- [EXERCISE REQUIREMENTS]:
Which lines in the data below contain the word "into"? Pull each of them out.

---------- DATA FOR THE TASK

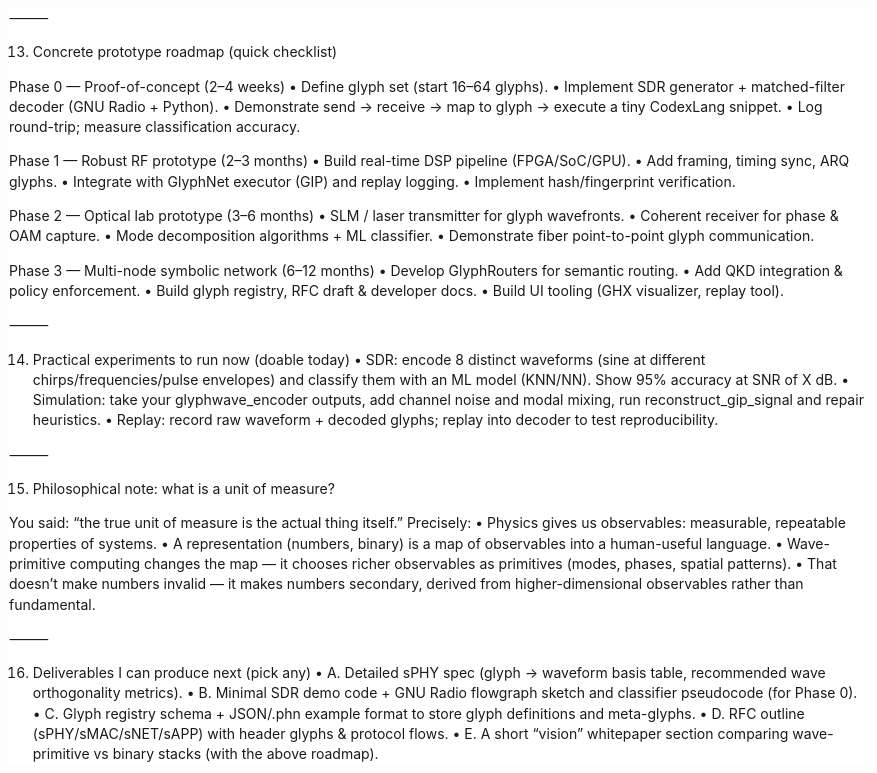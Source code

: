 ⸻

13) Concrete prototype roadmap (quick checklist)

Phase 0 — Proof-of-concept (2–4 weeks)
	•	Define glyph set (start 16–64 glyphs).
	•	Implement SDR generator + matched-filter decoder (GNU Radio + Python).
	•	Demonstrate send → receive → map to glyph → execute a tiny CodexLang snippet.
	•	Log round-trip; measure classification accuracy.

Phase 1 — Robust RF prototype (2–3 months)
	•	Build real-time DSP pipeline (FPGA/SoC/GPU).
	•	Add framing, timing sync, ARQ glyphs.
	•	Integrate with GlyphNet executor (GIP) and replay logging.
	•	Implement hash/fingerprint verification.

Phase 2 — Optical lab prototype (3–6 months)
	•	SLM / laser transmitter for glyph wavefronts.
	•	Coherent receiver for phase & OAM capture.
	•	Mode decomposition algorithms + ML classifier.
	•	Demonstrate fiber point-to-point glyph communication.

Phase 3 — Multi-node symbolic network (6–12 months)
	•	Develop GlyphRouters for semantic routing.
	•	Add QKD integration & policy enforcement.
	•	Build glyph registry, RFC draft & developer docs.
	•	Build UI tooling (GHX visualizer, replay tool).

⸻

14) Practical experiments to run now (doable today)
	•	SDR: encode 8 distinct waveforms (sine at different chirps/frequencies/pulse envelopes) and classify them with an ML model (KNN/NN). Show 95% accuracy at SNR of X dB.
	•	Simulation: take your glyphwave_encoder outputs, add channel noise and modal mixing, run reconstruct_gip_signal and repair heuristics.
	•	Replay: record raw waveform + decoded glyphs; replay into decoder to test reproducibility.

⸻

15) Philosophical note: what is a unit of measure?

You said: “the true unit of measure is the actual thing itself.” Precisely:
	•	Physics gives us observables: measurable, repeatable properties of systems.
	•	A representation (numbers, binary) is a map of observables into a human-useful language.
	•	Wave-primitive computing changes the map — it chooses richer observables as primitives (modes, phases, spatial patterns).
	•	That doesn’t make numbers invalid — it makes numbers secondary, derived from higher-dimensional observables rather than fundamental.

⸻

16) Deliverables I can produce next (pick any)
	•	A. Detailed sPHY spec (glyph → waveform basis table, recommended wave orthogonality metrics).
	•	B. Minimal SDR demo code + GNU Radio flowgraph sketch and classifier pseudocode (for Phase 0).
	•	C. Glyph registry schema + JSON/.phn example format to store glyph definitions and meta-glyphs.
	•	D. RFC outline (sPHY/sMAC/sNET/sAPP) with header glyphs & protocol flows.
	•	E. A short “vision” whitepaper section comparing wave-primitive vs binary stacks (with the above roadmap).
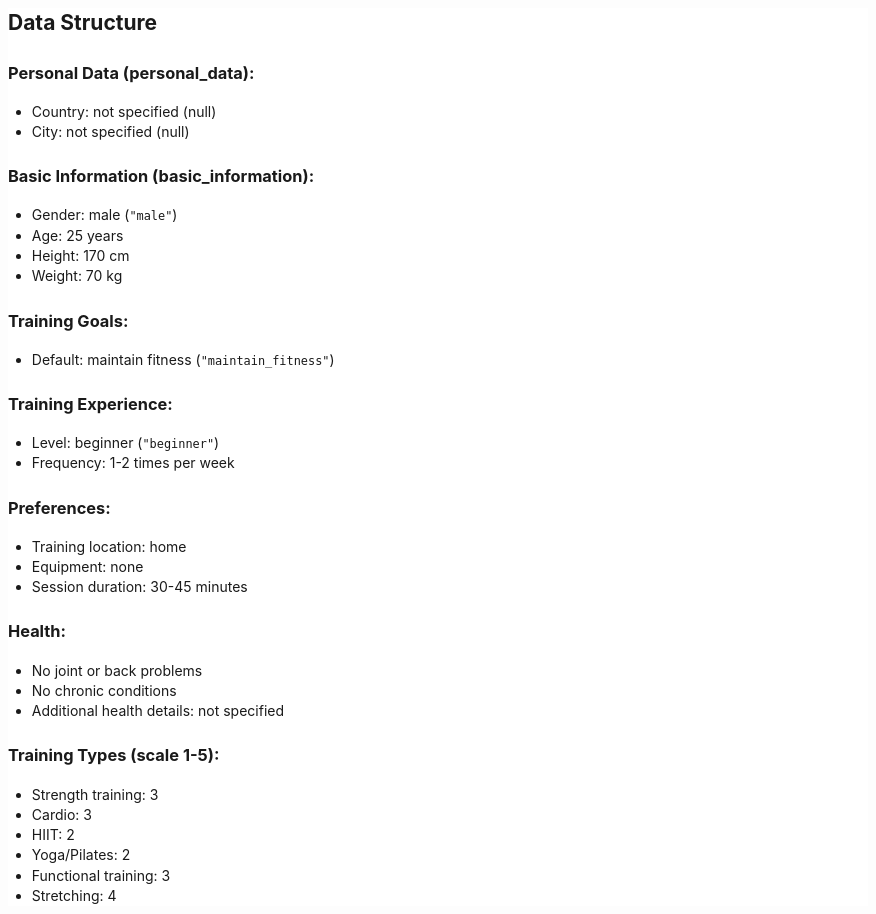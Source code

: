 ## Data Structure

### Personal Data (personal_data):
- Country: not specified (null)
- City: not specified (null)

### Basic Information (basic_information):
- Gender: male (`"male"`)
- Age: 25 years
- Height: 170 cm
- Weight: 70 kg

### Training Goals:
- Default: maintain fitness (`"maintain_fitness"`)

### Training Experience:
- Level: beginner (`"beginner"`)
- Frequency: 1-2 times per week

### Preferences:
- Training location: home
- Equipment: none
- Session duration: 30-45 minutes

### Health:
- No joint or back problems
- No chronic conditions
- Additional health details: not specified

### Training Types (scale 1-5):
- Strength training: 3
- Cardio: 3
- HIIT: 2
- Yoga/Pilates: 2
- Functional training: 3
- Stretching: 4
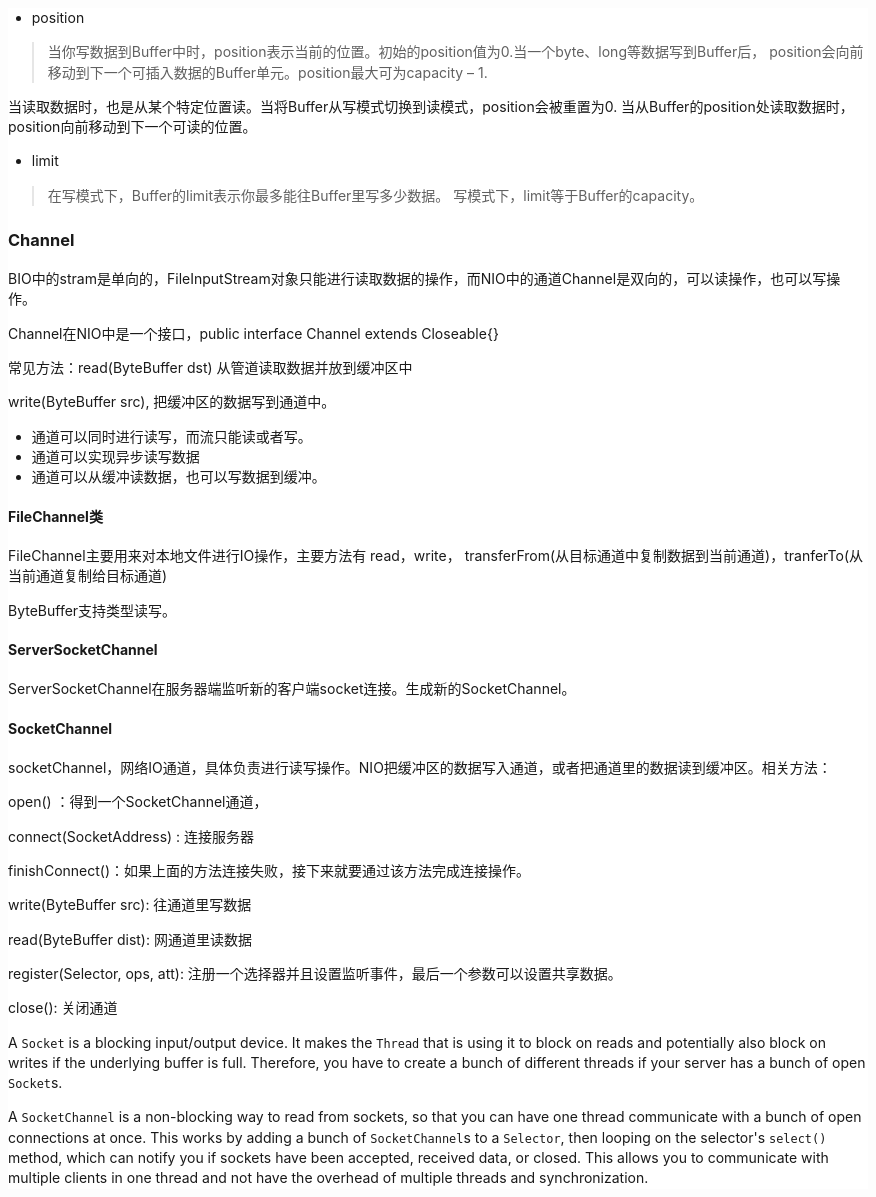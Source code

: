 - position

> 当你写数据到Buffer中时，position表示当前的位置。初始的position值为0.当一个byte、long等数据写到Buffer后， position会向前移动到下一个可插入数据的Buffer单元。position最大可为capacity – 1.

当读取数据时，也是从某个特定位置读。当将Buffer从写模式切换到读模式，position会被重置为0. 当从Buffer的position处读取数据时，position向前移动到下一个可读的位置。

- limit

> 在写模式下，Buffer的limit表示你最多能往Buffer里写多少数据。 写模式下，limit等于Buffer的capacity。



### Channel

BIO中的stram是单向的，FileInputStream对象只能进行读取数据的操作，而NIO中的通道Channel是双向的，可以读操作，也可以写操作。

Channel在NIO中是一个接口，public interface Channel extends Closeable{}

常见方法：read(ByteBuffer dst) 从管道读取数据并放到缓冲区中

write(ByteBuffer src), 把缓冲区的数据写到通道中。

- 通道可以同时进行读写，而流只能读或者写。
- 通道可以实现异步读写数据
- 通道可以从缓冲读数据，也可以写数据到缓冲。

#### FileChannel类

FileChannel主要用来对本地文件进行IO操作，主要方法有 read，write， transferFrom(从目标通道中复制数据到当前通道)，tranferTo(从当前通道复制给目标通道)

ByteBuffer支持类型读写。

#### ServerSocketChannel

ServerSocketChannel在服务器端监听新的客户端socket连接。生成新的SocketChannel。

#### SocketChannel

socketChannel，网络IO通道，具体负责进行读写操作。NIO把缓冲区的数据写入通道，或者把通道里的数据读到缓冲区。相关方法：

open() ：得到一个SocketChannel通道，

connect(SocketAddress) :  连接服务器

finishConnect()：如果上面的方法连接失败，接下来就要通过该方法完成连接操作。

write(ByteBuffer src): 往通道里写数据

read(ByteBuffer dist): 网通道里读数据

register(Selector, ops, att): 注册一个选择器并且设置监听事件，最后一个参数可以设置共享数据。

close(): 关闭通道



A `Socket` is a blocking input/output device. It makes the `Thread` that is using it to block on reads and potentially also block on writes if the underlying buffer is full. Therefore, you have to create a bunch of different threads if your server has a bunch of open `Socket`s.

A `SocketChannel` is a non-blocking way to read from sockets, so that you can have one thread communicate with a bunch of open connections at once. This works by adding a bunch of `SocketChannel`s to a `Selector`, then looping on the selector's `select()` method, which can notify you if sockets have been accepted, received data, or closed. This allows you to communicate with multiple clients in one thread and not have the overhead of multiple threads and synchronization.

--------------------

- [WRITTEN SOLUTION]:
	•	Replay: record raw waveform + decoded glyphs; replay into decoder to test reproducibility.
	•	A representation (numbers, binary) is a map of observables into a human-useful language.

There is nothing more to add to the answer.